What you should do
For the records that follow, restate each one word for word and leave the images behind.

────────────────────────────────────────

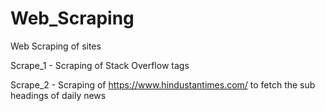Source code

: # Web_Scraping
Web Scraping of sites

Scrape_1 - Scraping of Stack Overflow tags

Scrape_2 - Scraping of https://www.hindustantimes.com/ to fetch the sub headings of daily news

────────────────────────────────────────

Exercise solution
Source code

: # Web_Scraping
Web Scraping of sites

Scrape_1 - Scraping of Stack Overflow tags

Scrape_2 - Scraping of https://www.hindustantimes.com/ to fetch the sub headings of daily news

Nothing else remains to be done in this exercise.